Frank E. Petersen graduated in 1967 and earned a master’s degree in 1973.

August 31, 2015

Petersen

Frank E. Peterson when he was promoted in rank. November 1963. Defense Department Photo (Marine Corps). Photo by Sgt. N.R. Casini.

Retired Gen. Frank E. Petersen, B.A. ’67, M.A. ’73 who made history as the first black Marine aviator and general, died in his home last Tuesday. He was 83. His family said he died of complications from lung cancer.
 
Gen. Petersen led an extraordinary military career that spanned 38 years. He enlisted in the Navy in 1950. Two years earlier, President Harry S. Truman had desegregated the armed forces. He overcame racial injustices to become a Marine by 1952 and the Marines’ first black aviator. It was a career in which he flew 350 combat missions in Korean and Vietnam and became the first black person to command a fighter squadron.
 
"General Frank Petersen was a friend, an American hero and a role model to a generation of military officers who endeavored to follow in his trailblazing past,” said Vice Admiral (retired) Mel Williams Jr., associate provost for military and veterans affairs at GW. 
 
Gen. Frank E. Petersen receiving his rank stars from his wife, making him the first black general in the Marine Corps. Official Marine Corps photo by Cpl. R. J. Wetherington.
 
Gen. Petersen’s journey was filled with challenges. One of his instructors failed him out of aviator training and told him he would never fly. He was arrested after a captain at the Marine Corps Air Station in El Toro, Calif., claimed he was posing as a lieutenant. Later in his life, he and his wife were denied a house rental because of their skin color. 
 
However, Gen. Petersen persevered. He was promoted to brigadier general in 1979, making history as the first black general in the Marine Corps. He already had two stars and won a third in 1986. 
 
He attended the George Washington University while in the Marines and graduated in 1967. Later, he received a master’s degree from the university. 
 
Gen. Petersen detailed his journey in his 1998 autobiography, “Into the Tiger’s Jaw,” written with J. Alfred Phelps.
 
Frank E. Petersen in 1968. Photo by Sgt. Cothran. Defense Department photo (Marine Corps).
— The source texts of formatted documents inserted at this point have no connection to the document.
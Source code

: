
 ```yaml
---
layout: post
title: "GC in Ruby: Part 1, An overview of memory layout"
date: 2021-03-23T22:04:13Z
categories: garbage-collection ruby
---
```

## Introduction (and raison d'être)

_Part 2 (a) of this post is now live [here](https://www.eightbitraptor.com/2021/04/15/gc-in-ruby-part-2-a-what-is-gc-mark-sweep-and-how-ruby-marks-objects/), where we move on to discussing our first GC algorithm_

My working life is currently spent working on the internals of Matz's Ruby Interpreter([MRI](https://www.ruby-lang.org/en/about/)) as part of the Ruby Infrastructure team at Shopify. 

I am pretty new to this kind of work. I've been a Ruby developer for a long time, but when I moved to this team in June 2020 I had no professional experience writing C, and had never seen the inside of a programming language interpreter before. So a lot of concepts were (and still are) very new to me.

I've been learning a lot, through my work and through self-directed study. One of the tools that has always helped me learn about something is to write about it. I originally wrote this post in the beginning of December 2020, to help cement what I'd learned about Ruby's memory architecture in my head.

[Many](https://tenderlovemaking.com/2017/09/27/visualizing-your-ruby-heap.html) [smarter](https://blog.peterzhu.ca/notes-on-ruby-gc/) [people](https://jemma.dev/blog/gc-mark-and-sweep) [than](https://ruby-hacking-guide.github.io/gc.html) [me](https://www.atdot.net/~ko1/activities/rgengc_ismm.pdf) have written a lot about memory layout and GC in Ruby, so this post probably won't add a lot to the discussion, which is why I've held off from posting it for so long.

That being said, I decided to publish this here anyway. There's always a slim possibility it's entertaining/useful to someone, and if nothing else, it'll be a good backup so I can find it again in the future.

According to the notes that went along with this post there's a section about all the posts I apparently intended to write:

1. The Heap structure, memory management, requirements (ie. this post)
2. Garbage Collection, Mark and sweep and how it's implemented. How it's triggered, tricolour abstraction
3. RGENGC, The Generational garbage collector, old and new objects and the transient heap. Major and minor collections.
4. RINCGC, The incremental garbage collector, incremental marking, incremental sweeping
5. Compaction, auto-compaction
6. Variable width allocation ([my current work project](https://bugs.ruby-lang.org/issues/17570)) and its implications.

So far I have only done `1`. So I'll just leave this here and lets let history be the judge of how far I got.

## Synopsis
He was honored for opening doors for other black members of the armed services. One of his colleagues, retired Lt. Gen. Ronald Coleman said in an interview with the Marine Corps Times that the impact Mr. Petersen had on the Marine Corps was “more than can be put into words.”

 
“What he’s done for the Corps, for the nation, for not only black America but white America, is something for the ages, and I don’t think we could ever pay him enough for what he’s done,” he said.